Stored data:

- - -

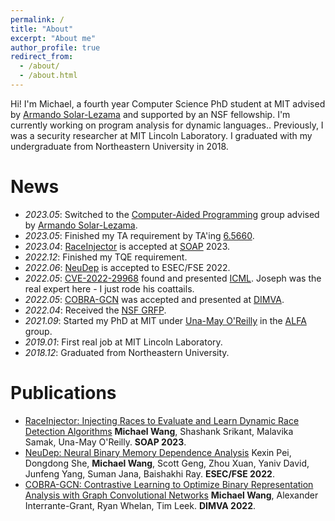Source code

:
 ```yaml
---
permalink: /
title: "About"
excerpt: "About me"
author_profile: true
redirect_from: 
  - /about/
  - /about.html
---
```



Hi! I'm Michael, a fourth year Computer Science PhD student at MIT advised by [Armando Solar-Lezama](https://people.csail.mit.edu/asolar/) and supported by an NSF fellowship. I'm currently working on program analysis for dynamic languages.. Previously, I was a security researcher at MIT Lincoln Laboratory. I graduated with my undergraduate from Northeastern University in 2018.

News
=====
- _2023.05_: Switched to the [Computer-Aided Programming](http://groups.csail.mit.edu/cap/) group advised by [Armando Solar-Lezama](https://people.csail.mit.edu/asolar/).
- _2023.05_: Finished my TA requirement by TA'ing [6.5660](https://css.csail.mit.edu/6.858/2023/).
- _2023.04_: [RaceInjector](https://dl.acm.org/doi/abs/10.1145/3589250.3596142) is accepted at [SOAP](https://pldi23.sigplan.org/home/SOAP-2023) 2023.
- _2022.12_: Finished my TQE requirement.
- _2022.06_: [NeuDep](https://arxiv.org/abs/2210.02853) is accepted to ESEC/FSE 2022.
- _2022.05_: [CVE-2022-29968](https://ubuntu.com/security/CVE-2022-29968) found and presented [ICML](https://icml.cc/virtual/2022/workshop/13458). Joseph was the real expert here - I just rode his coattails. 
- _2022.05_: [COBRA-GCN](https://dl.acm.org/doi/abs/10.1007/978-3-031-09484-2_4) was accepted and presented at [DIMVA](https://sites.unica.it/dimva2022/program/).
- _2022.04_: Received the [NSF GRFP](https://www.nsfgrfp.org/).
- _2021.09_: Started my PhD at MIT under [Una-May O'Reilly](https://alfagroup.csail.mit.edu/unamay) in the [ALFA](https://alfagroup.csail.mit.edu/) group.
- _2019.01_: First real job at MIT Lincoln Laboratory.
- _2018.12_: Graduated from Northeastern University.

Publications
=====
- [RaceInjector: Injecting Races to Evaluate and Learn Dynamic Race Detection Algorithms](https://dl.acm.org/doi/abs/10.1145/3589250.3596142) __Michael Wang__, Shashank Srikant, Malavika Samak, Una-May O'Reilly. __SOAP 2023__.
- [NeuDep: Neural Binary Memory Dependence Analysis](https://arxiv.org/abs/2210.02853) Kexin Pei, Dongdong She, __Michael Wang__, Scott Geng, Zhou Xuan, Yaniv David, Junfeng Yang, Suman Jana, Baishakhi Ray. __ESEC/FSE 2022__.
- [COBRA-GCN: Contrastive Learning to Optimize Binary Representation Analysis with Graph Convolutional Networks](https://dl.acm.org/doi/abs/10.1007/978-3-031-09484-2_4) __Michael Wang__, Alexander Interrante-Grant, Ryan Whelan, Tim Leek. __DIMVA 2022__.


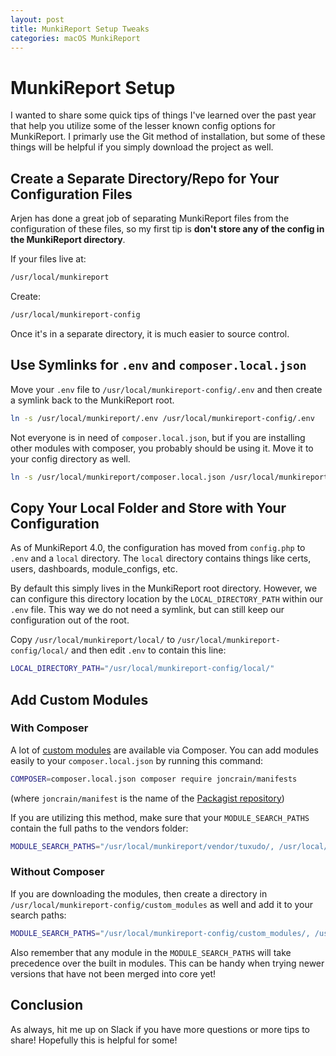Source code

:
 ```yaml
---
layout: post
title: MunkiReport Setup Tweaks
categories: macOS MunkiReport
---
```


# MunkiReport Setup

I wanted to share some quick tips of things I've learned over the past year that help you utilize some of the lesser known config options for MunkiReport. I primarly use the Git method of installation, but some of these things will be helpful if you simply download the project as well.

## Create a Separate Directory/Repo for Your Configuration Files

Arjen has done a great job of separating MunkiReport files from the configuration of these files, so my first tip is **don't store any of the config in the MunkiReport directory**.

If your files live at:

```bash
/usr/local/munkireport
```

Create:

```bash
/usr/local/munkireport-config
```

Once it's in a separate directory, it is much easier to source control.

## Use Symlinks for `.env` and `composer.local.json`

Move your `.env` file to `/usr/local/munkireport-config/.env` and then create a symlink back to the MunkiReport root.

```bash
ln -s /usr/local/munkireport/.env /usr/local/munkireport-config/.env
```

Not everyone is in need of `composer.local.json`, but if you are installing other modules with composer, you probably should be using it. Move it to your config directory as well.

```bash
ln -s /usr/local/munkireport/composer.local.json /usr/local/munkireport-config/composer.local.json
```

## Copy Your Local Folder and Store with Your Configuration

As of MunkiReport 4.0, the configuration has moved from `config.php` to `.env` and a `local` directory. The `local` directory contains things like certs, users, dashboards, module_configs, etc.

By default this simply lives in the MunkiReport root directory. However, we can configure this directory location by the `LOCAL_DIRECTORY_PATH` within our `.env` file. This way we do not need a symlink, but can still keep our configuration out of the root.

Copy `/usr/local/munkireport/local/` to `/usr/local/munkireport-config/local/` and then edit `.env` to contain this line:

```bash
LOCAL_DIRECTORY_PATH="/usr/local/munkireport-config/local/"
```

## Add Custom Modules

### With Composer

A lot of [custom modules](https://github.com/munkireport/munkireport-php/wiki/Modules#unofficialbeta-modules) are available via Composer. You can add modules easily to your `composer.local.json` by running this command:

```bash
COMPOSER=composer.local.json composer require joncrain/manifests
```

(where `joncrain/manifest` is the name of the [Packagist repository](https://packagist.org/packages/joncrain/manifests))

If you are utilizing this method, make sure that your `MODULE_SEARCH_PATHS` contain the full paths to the vendors folder:

```bash
MODULE_SEARCH_PATHS="/usr/local/munkireport/vendor/tuxudo/, /usr/local/munkireport/vendor/joncrain/"
```

### Without Composer

If you are downloading the modules, then create a directory in `/usr/local/munkireport-config/custom_modules` as well and add it to your search paths:

```bash
MODULE_SEARCH_PATHS="/usr/local/munkireport-config/custom_modules/, /usr/local/munkireport/vendor/tuxudo/, /usr/local/munkireport/vendor/joncrain/"
```

Also remember that any module in the `MODULE_SEARCH_PATHS` will take precedence over the built in modules. This can be handy when trying newer versions that have not been merged into core yet!

## Conclusion

As always, hit me up on Slack if you have more questions or more tips to share! Hopefully this is helpful for some!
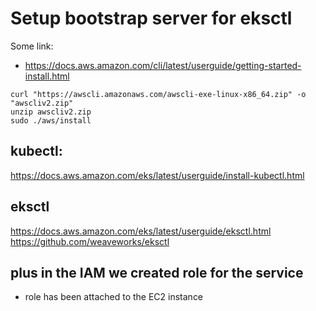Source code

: # Setup bootstrap server for eksctl 

Some link: 
- https://docs.aws.amazon.com/cli/latest/userguide/getting-started-install.html


```
curl "https://awscli.amazonaws.com/awscli-exe-linux-x86_64.zip" -o "awscliv2.zip"
unzip awscliv2.zip
sudo ./aws/install
```

## kubectl:
https://docs.aws.amazon.com/eks/latest/userguide/install-kubectl.html


## eksctl

https://docs.aws.amazon.com/eks/latest/userguide/eksctl.html
https://github.com/weaveworks/eksctl


## plus in the IAM we created role for the service
- role has been attached to the EC2 instance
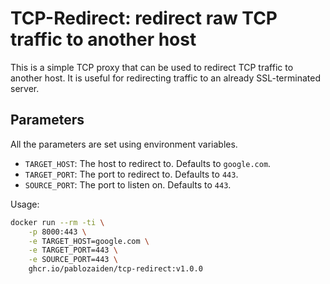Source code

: # TCP-Redirect: redirect raw TCP traffic to another host

This is a simple TCP proxy that can be used to redirect TCP traffic to another host. It is useful for redirecting traffic to an already SSL-terminated server.

## Parameters

All the parameters are set using environment variables.

- `TARGET_HOST`: The host to redirect to. Defaults to `google.com`.
- `TARGET_PORT`: The port to redirect to. Defaults to `443`.
- `SOURCE_PORT`: The port to listen on. Defaults to `443`.

Usage:

```bash
docker run --rm -ti \
    -p 8000:443 \
    -e TARGET_HOST=google.com \
    -e TARGET_PORT=443 \
    -e SOURCE_PORT=443 \
    ghcr.io/pablozaiden/tcp-redirect:v1.0.0
```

- - -

Hand back the data above exactly, leaving out all pictures.

Response:
Source code

:
 ```yaml
---
permalink: /
title: "About"
excerpt: "About me"
author_profile: true
redirect_from: 
  - /about/
  - /about.html
---
```



Hi! I'm Michael, a fourth year Computer Science PhD student at MIT advised by [Armando Solar-Lezama](https://people.csail.mit.edu/asolar/) and supported by an NSF fellowship. I'm currently working on program analysis for dynamic languages.. Previously, I was a security researcher at MIT Lincoln Laboratory. I graduated with my undergraduate from Northeastern University in 2018.

News
=====
- _2023.05_: Switched to the [Computer-Aided Programming](http://groups.csail.mit.edu/cap/) group advised by [Armando Solar-Lezama](https://people.csail.mit.edu/asolar/).
- _2023.05_: Finished my TA requirement by TA'ing [6.5660](https://css.csail.mit.edu/6.858/2023/).
- _2023.04_: [RaceInjector](https://dl.acm.org/doi/abs/10.1145/3589250.3596142) is accepted at [SOAP](https://pldi23.sigplan.org/home/SOAP-2023) 2023.
- _2022.12_: Finished my TQE requirement.
- _2022.06_: [NeuDep](https://arxiv.org/abs/2210.02853) is accepted to ESEC/FSE 2022.
- _2022.05_: [CVE-2022-29968](https://ubuntu.com/security/CVE-2022-29968) found and presented [ICML](https://icml.cc/virtual/2022/workshop/13458). Joseph was the real expert here - I just rode his coattails. 
- _2022.05_: [COBRA-GCN](https://dl.acm.org/doi/abs/10.1007/978-3-031-09484-2_4) was accepted and presented at [DIMVA](https://sites.unica.it/dimva2022/program/).
- _2022.04_: Received the [NSF GRFP](https://www.nsfgrfp.org/).
- _2021.09_: Started my PhD at MIT under [Una-May O'Reilly](https://alfagroup.csail.mit.edu/unamay) in the [ALFA](https://alfagroup.csail.mit.edu/) group.
- _2019.01_: First real job at MIT Lincoln Laboratory.
- _2018.12_: Graduated from Northeastern University.

Publications
=====
- [RaceInjector: Injecting Races to Evaluate and Learn Dynamic Race Detection Algorithms](https://dl.acm.org/doi/abs/10.1145/3589250.3596142) __Michael Wang__, Shashank Srikant, Malavika Samak, Una-May O'Reilly. __SOAP 2023__.
- [NeuDep: Neural Binary Memory Dependence Analysis](https://arxiv.org/abs/2210.02853) Kexin Pei, Dongdong She, __Michael Wang__, Scott Geng, Zhou Xuan, Yaniv David, Junfeng Yang, Suman Jana, Baishakhi Ray. __ESEC/FSE 2022__.
- [COBRA-GCN: Contrastive Learning to Optimize Binary Representation Analysis with Graph Convolutional Networks](https://dl.acm.org/doi/abs/10.1007/978-3-031-09484-2_4) __Michael Wang__, Alexander Interrante-Grant, Ryan Whelan, Tim Leek. __DIMVA 2022__.


Source code

:
 ```yaml
---
layout: post
title: MunkiReport Setup Tweaks
categories: macOS MunkiReport
---
```


# MunkiReport Setup

I wanted to share some quick tips of things I've learned over the past year that help you utilize some of the lesser known config options for MunkiReport. I primarly use the Git method of installation, but some of these things will be helpful if you simply download the project as well.

## Create a Separate Directory/Repo for Your Configuration Files

Arjen has done a great job of separating MunkiReport files from the configuration of these files, so my first tip is **don't store any of the config in the MunkiReport directory**.

If your files live at:

```bash
/usr/local/munkireport
```

Create:

```bash
/usr/local/munkireport-config
```

Once it's in a separate directory, it is much easier to source control.

## Use Symlinks for `.env` and `composer.local.json`

Move your `.env` file to `/usr/local/munkireport-config/.env` and then create a symlink back to the MunkiReport root.

```bash
ln -s /usr/local/munkireport/.env /usr/local/munkireport-config/.env
```

Not everyone is in need of `composer.local.json`, but if you are installing other modules with composer, you probably should be using it. Move it to your config directory as well.

```bash
ln -s /usr/local/munkireport/composer.local.json /usr/local/munkireport-config/composer.local.json
```

## Copy Your Local Folder and Store with Your Configuration

As of MunkiReport 4.0, the configuration has moved from `config.php` to `.env` and a `local` directory. The `local` directory contains things like certs, users, dashboards, module_configs, etc.

By default this simply lives in the MunkiReport root directory. However, we can configure this directory location by the `LOCAL_DIRECTORY_PATH` within our `.env` file. This way we do not need a symlink, but can still keep our configuration out of the root.

Copy `/usr/local/munkireport/local/` to `/usr/local/munkireport-config/local/` and then edit `.env` to contain this line:

```bash
LOCAL_DIRECTORY_PATH="/usr/local/munkireport-config/local/"
```

## Add Custom Modules

### With Composer

A lot of [custom modules](https://github.com/munkireport/munkireport-php/wiki/Modules#unofficialbeta-modules) are available via Composer. You can add modules easily to your `composer.local.json` by running this command:

```bash
COMPOSER=composer.local.json composer require joncrain/manifests
```

(where `joncrain/manifest` is the name of the [Packagist repository](https://packagist.org/packages/joncrain/manifests))

If you are utilizing this method, make sure that your `MODULE_SEARCH_PATHS` contain the full paths to the vendors folder:

```bash
MODULE_SEARCH_PATHS="/usr/local/munkireport/vendor/tuxudo/, /usr/local/munkireport/vendor/joncrain/"
```

### Without Composer

If you are downloading the modules, then create a directory in `/usr/local/munkireport-config/custom_modules` as well and add it to your search paths:

```bash
MODULE_SEARCH_PATHS="/usr/local/munkireport-config/custom_modules/, /usr/local/munkireport/vendor/tuxudo/, /usr/local/munkireport/vendor/joncrain/"
```

Also remember that any module in the `MODULE_SEARCH_PATHS` will take precedence over the built in modules. This can be handy when trying newer versions that have not been merged into core yet!

## Conclusion

As always, hit me up on Slack if you have more questions or more tips to share! Hopefully this is helpful for some!
Source code

: # Setup bootstrap server for eksctl 

Some link: 
- https://docs.aws.amazon.com/cli/latest/userguide/getting-started-install.html


```
curl "https://awscli.amazonaws.com/awscli-exe-linux-x86_64.zip" -o "awscliv2.zip"
unzip awscliv2.zip
sudo ./aws/install
```

## kubectl:
https://docs.aws.amazon.com/eks/latest/userguide/install-kubectl.html


## eksctl

https://docs.aws.amazon.com/eks/latest/userguide/eksctl.html
https://github.com/weaveworks/eksctl


## plus in the IAM we created role for the service
- role has been attached to the EC2 instance
Source code

: # TCP-Redirect: redirect raw TCP traffic to another host

This is a simple TCP proxy that can be used to redirect TCP traffic to another host. It is useful for redirecting traffic to an already SSL-terminated server.

## Parameters

All the parameters are set using environment variables.

- `TARGET_HOST`: The host to redirect to. Defaults to `google.com`.
- `TARGET_PORT`: The port to redirect to. Defaults to `443`.
- `SOURCE_PORT`: The port to listen on. Defaults to `443`.

Usage:

```bash
docker run --rm -ti \
    -p 8000:443 \
    -e TARGET_HOST=google.com \
    -e TARGET_PORT=443 \
    -e SOURCE_PORT=443 \
    ghcr.io/pablozaiden/tcp-redirect:v1.0.0
```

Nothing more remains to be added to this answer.